"Whereas we," Hendron took up for him, "can scarcely do more."
"Yes, sir," said Tony. "We used all the defenses we had; and they could have carried us an hour ago, if they'd come on."
"Exactly," nodded Hendron. "And now we are fewer. We will be fewer still, of course, after the next attack; and fewer yet, after they get in."
"Yes, sir."
"However," observed Hendron thoughtfully, "that will be, in one way, an advantage."
Tony was used, by now, to be astonished by Hendron; yet he said: "I don't follow you, sir."
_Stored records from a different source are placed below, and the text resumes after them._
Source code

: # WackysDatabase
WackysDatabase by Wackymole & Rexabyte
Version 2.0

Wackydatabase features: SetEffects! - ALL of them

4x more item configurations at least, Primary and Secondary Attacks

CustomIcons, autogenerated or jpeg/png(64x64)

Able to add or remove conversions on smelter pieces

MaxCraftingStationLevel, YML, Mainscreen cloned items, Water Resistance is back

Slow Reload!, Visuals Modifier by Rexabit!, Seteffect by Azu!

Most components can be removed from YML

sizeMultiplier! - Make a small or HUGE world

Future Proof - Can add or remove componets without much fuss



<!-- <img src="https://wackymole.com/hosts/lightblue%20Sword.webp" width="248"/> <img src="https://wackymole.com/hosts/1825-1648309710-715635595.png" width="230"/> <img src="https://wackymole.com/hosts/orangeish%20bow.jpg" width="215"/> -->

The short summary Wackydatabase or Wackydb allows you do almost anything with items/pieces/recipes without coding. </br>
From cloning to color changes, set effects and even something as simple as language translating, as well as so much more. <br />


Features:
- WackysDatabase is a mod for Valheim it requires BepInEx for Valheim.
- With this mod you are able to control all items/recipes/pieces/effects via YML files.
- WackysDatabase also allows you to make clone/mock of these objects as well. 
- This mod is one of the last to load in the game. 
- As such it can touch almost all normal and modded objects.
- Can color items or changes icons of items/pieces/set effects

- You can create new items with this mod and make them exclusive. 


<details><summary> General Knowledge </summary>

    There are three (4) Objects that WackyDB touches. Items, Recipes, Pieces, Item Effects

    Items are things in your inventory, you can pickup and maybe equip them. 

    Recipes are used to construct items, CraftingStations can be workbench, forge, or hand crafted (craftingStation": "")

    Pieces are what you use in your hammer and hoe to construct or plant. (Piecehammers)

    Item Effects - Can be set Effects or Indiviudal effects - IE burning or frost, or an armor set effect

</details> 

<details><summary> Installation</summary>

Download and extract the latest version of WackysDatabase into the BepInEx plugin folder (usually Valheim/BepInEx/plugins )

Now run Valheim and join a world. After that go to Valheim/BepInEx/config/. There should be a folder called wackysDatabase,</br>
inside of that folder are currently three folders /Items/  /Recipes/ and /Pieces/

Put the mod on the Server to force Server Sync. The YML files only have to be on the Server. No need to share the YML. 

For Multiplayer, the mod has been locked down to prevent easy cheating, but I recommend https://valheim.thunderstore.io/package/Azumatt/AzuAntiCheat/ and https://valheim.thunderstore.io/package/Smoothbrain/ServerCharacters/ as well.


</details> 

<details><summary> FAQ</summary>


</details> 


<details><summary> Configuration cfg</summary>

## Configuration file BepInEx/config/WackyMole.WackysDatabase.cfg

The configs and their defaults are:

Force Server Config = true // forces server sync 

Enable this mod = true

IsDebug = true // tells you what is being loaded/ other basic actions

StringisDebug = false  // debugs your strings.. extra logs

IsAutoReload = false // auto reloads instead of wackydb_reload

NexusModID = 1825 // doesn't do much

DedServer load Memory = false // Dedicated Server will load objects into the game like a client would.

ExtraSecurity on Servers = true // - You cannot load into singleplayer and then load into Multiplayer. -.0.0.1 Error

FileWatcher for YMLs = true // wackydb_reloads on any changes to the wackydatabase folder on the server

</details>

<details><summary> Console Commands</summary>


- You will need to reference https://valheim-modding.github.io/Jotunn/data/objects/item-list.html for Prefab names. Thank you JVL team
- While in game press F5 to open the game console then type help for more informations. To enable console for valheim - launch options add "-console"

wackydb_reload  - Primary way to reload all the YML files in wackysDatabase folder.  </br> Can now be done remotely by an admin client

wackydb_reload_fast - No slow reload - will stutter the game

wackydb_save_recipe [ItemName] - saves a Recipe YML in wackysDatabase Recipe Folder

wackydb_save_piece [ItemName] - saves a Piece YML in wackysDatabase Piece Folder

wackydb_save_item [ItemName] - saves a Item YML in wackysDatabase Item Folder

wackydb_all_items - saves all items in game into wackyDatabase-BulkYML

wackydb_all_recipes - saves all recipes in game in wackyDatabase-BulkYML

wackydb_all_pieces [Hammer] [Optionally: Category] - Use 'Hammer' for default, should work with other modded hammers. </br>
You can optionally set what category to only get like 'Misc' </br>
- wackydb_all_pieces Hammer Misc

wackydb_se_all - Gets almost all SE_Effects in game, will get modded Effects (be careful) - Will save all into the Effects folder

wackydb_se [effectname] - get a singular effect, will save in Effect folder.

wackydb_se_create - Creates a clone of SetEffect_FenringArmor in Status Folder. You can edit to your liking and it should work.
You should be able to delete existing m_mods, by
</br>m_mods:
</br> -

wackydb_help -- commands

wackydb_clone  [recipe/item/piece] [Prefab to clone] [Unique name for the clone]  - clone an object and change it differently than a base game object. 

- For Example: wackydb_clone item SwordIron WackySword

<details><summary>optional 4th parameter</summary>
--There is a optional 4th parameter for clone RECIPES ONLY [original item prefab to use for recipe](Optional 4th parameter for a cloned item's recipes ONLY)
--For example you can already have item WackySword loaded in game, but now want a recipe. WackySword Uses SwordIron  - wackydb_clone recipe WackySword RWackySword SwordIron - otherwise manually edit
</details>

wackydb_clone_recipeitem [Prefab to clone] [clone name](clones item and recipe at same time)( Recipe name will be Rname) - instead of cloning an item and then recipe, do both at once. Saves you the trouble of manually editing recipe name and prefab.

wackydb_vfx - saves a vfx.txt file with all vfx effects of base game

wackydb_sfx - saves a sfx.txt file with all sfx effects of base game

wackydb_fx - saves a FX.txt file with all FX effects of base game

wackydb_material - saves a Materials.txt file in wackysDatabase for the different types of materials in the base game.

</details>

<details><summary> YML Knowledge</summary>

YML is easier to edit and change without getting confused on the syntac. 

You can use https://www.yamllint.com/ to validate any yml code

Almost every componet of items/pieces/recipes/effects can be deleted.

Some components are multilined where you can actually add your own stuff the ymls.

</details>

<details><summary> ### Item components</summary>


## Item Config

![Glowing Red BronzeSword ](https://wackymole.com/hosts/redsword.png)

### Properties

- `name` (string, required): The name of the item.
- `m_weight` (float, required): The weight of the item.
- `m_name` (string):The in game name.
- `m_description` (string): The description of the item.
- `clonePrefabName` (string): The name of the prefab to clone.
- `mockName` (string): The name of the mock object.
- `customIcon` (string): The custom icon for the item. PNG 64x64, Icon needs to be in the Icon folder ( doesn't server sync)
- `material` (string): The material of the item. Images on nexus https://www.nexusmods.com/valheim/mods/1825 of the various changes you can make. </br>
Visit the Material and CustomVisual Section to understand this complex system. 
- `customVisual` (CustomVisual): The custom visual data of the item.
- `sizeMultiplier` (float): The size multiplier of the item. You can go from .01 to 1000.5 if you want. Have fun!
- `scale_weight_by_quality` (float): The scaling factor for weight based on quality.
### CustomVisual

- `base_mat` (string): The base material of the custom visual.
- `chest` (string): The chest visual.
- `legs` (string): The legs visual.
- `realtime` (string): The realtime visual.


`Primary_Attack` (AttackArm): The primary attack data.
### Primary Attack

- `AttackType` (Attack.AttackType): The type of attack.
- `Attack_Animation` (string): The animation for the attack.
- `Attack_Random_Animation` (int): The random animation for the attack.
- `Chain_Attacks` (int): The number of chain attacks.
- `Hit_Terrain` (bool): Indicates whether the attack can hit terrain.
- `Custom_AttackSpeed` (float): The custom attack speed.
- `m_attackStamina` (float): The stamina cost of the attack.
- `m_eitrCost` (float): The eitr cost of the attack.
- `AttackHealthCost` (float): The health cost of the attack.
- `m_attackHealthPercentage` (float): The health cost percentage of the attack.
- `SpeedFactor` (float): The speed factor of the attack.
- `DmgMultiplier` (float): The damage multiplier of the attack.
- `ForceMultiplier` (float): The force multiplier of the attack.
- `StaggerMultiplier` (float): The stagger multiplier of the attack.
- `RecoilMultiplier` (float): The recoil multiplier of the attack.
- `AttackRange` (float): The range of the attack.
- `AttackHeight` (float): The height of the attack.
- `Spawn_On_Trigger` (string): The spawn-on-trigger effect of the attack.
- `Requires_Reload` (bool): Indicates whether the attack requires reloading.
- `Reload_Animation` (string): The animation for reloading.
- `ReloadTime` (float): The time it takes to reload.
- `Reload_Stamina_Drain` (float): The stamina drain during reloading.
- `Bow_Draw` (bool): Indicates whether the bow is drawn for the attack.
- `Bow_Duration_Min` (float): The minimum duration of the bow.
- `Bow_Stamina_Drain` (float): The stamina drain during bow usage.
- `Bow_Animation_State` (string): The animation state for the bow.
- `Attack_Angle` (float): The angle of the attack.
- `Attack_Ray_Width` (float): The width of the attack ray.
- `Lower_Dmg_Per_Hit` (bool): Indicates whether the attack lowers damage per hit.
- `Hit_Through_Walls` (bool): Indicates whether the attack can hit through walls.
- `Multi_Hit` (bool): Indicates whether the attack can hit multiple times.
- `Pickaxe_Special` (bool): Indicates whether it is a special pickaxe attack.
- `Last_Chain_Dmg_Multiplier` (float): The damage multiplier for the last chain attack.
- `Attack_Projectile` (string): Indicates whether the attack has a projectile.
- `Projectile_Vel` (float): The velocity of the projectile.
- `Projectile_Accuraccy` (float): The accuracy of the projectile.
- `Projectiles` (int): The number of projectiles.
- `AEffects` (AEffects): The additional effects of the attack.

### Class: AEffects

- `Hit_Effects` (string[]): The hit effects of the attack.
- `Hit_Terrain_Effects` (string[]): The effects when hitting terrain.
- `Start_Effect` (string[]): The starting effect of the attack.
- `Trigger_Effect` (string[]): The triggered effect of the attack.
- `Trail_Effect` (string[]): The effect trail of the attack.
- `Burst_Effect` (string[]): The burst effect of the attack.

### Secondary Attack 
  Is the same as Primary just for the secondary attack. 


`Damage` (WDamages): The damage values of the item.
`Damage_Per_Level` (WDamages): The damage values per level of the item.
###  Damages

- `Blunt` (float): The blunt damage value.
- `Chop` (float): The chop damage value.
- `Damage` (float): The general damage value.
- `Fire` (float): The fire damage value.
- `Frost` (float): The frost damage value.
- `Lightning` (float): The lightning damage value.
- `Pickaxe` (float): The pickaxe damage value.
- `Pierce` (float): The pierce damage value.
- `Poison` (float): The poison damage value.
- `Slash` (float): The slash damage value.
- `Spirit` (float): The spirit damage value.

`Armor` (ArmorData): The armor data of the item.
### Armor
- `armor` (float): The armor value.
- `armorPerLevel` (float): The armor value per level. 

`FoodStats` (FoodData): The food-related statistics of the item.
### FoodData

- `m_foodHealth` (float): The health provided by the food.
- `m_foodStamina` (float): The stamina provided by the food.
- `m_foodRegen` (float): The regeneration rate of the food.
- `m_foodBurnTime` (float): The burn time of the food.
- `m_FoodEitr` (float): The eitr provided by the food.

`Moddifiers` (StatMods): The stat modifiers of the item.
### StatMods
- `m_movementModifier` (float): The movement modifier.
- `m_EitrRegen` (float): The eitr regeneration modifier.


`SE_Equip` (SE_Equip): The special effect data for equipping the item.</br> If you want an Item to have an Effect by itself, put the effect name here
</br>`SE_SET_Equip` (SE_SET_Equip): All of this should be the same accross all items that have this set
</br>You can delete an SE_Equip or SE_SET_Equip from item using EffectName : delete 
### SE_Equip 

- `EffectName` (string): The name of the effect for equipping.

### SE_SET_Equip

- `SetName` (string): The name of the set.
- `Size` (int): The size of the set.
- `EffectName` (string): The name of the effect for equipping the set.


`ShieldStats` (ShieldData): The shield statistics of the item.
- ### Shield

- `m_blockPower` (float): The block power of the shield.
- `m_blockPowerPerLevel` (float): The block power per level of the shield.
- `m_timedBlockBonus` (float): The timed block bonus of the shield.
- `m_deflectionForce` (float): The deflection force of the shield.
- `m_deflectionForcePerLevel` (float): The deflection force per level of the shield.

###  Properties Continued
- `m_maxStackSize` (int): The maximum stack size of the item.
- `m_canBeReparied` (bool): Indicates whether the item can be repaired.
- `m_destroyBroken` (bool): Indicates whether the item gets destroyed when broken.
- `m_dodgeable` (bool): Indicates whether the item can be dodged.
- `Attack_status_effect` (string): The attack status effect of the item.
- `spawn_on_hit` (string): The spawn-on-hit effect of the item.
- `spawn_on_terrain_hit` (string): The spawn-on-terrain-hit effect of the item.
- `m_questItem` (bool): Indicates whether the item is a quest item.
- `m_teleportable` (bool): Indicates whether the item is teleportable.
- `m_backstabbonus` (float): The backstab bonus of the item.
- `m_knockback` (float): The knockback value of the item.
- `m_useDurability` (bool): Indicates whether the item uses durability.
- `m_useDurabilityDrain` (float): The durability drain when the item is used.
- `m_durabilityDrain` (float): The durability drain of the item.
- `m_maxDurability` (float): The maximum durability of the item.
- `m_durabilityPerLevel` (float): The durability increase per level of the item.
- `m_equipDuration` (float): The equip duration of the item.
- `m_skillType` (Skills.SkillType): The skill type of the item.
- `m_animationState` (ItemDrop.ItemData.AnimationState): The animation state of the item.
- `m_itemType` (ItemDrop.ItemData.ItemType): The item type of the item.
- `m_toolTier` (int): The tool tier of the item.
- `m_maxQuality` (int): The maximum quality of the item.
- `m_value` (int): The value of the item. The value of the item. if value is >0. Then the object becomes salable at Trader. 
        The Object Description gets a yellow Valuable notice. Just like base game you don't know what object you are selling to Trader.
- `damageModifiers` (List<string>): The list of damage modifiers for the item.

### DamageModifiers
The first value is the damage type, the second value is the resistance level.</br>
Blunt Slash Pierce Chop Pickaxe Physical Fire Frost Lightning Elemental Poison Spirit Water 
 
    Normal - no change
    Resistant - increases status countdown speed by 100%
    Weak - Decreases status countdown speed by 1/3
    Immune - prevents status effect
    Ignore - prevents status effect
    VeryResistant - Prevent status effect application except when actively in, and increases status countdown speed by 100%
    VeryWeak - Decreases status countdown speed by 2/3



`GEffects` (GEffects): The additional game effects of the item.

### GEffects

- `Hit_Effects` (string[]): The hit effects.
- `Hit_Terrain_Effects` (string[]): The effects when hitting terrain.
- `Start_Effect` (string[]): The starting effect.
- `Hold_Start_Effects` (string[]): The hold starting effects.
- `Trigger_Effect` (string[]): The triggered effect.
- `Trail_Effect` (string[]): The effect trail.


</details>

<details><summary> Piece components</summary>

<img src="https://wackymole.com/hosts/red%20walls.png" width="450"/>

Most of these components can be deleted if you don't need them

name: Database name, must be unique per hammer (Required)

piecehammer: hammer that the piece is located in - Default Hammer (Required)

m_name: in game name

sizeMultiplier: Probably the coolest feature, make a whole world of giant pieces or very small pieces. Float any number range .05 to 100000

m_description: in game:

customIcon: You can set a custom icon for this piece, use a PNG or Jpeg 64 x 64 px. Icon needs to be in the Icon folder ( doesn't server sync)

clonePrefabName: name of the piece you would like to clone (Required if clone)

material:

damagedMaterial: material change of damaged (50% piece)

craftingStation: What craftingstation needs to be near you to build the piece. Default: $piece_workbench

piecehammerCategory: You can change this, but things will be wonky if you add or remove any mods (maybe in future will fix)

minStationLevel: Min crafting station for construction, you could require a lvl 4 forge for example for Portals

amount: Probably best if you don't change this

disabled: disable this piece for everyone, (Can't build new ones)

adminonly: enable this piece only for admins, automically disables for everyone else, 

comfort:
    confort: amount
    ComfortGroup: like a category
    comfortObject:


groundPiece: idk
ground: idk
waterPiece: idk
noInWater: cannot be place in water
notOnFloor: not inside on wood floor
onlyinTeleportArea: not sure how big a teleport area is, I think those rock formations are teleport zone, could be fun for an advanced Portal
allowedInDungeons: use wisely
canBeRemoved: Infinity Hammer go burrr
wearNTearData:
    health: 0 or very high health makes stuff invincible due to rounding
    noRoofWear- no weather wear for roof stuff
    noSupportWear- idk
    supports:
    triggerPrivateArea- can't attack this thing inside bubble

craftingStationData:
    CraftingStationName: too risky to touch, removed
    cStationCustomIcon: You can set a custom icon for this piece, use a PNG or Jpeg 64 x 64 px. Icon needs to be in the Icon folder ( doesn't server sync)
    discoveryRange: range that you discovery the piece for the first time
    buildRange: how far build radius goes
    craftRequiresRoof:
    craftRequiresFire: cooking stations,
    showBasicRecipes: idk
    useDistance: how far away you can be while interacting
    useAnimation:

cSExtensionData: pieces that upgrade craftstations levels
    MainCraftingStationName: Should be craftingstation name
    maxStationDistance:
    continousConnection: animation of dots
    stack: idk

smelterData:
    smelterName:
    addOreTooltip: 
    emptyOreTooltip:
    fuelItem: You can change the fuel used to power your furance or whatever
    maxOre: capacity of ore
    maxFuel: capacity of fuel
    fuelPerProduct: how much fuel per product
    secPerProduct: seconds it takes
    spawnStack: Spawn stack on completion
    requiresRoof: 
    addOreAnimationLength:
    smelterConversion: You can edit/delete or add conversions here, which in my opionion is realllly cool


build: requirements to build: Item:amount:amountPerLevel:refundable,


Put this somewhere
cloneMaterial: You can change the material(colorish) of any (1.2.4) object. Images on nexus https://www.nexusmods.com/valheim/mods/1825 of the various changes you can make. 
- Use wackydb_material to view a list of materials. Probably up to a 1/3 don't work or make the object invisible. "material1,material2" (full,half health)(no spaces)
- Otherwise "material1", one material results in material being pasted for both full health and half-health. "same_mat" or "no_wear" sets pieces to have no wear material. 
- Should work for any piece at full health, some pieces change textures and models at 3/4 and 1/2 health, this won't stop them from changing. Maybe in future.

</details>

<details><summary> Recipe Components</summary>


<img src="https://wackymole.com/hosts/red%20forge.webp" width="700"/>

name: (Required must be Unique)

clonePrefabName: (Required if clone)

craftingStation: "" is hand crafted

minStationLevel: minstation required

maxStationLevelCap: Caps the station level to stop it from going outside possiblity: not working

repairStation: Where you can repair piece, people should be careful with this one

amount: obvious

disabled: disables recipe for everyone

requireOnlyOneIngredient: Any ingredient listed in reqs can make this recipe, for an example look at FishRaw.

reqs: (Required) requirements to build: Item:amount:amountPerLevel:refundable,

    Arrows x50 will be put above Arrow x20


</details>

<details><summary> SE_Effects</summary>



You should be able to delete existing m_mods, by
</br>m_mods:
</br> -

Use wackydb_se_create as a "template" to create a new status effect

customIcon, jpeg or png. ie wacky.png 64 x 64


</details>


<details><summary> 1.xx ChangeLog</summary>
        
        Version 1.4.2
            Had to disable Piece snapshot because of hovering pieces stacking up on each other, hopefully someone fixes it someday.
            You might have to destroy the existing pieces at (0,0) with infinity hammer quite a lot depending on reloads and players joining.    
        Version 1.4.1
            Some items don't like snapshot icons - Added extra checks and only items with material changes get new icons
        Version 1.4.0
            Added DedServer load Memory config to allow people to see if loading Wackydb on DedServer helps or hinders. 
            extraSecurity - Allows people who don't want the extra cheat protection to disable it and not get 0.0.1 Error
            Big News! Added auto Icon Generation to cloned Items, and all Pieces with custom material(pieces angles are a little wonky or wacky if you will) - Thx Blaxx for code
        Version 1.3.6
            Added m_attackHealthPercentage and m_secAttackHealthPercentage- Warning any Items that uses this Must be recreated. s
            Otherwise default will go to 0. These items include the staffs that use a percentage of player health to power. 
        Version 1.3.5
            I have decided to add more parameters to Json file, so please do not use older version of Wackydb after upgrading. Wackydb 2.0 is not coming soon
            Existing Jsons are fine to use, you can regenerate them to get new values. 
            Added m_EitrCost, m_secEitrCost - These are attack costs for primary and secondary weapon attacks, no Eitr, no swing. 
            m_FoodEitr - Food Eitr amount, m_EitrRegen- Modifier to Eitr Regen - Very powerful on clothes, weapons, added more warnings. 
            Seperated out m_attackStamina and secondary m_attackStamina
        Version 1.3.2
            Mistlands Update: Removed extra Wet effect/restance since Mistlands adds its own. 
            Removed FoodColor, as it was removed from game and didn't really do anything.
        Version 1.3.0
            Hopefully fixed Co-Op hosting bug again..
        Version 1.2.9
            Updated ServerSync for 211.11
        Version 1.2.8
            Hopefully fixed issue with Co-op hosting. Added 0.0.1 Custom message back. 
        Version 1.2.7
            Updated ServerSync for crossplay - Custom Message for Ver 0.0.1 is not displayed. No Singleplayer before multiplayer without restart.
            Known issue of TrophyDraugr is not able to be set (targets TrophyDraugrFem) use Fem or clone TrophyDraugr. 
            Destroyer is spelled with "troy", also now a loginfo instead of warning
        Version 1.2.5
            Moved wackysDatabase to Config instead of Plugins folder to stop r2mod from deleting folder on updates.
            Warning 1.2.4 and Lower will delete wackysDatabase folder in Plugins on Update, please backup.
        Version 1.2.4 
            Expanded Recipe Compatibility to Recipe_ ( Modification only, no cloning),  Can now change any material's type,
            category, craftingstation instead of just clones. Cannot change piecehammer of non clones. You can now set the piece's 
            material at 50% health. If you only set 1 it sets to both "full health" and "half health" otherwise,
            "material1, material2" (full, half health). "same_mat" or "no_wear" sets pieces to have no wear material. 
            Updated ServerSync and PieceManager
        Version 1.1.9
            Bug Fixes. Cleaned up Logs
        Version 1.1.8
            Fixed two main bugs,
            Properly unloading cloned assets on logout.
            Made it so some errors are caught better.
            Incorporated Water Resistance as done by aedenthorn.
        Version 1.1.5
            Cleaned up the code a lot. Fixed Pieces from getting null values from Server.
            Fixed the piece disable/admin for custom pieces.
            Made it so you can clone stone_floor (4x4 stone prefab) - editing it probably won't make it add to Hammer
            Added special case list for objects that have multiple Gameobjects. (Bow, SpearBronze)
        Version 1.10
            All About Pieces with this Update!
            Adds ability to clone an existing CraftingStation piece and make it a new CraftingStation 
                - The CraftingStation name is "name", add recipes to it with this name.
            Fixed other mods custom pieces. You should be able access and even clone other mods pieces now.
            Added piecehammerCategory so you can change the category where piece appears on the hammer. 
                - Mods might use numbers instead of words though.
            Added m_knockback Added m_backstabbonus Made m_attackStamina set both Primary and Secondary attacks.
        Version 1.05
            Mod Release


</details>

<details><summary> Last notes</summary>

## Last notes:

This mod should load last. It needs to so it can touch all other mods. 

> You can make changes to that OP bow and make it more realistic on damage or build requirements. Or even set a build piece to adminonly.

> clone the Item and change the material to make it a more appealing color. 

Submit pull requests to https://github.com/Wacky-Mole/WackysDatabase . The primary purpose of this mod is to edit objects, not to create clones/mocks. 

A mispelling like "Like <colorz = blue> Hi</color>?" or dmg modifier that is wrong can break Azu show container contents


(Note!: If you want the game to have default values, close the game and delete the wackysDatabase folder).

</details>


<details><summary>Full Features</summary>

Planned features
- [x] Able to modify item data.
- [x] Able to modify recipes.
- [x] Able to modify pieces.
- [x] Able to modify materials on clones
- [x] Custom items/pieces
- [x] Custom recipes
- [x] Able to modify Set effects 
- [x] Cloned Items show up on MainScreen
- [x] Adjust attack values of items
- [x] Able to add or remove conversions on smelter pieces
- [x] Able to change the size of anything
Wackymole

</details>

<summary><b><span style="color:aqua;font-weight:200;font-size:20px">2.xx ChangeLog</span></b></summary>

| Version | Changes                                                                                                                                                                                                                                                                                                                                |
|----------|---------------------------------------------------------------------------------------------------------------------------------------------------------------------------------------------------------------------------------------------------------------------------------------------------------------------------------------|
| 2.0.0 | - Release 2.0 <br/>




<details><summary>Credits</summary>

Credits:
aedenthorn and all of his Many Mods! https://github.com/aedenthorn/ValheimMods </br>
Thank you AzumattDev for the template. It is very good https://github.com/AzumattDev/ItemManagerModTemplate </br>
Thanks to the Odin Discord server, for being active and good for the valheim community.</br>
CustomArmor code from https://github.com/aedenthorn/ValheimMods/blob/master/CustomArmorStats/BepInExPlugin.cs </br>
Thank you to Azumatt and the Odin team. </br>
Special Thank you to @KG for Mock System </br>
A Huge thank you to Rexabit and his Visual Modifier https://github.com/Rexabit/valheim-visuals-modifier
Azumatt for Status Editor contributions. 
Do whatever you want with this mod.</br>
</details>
"We will defend the enclosure as long as we can, Tony," Hendron said. "But when they are in,-if they get in,-no one is to throw himself away fighting them uselessly. They must be delayed as long as they can be; but when they are in, we gather-all of us that are left, Tony-here."
"Here?"
"Inside this ship. Hadn't that occurred to you, Tony? Don't you see? Don't you see?"
Tony stared at his chief, and straightened, the blood of hope racing again hot within.
"Of course I see!" he almost shouted. "Of course I see!"
"Very well. Then issue cloths-white cloths, Tony; distribute them."
"Cloths?" repeated Tony, but before Hendron answered, he realized the reason.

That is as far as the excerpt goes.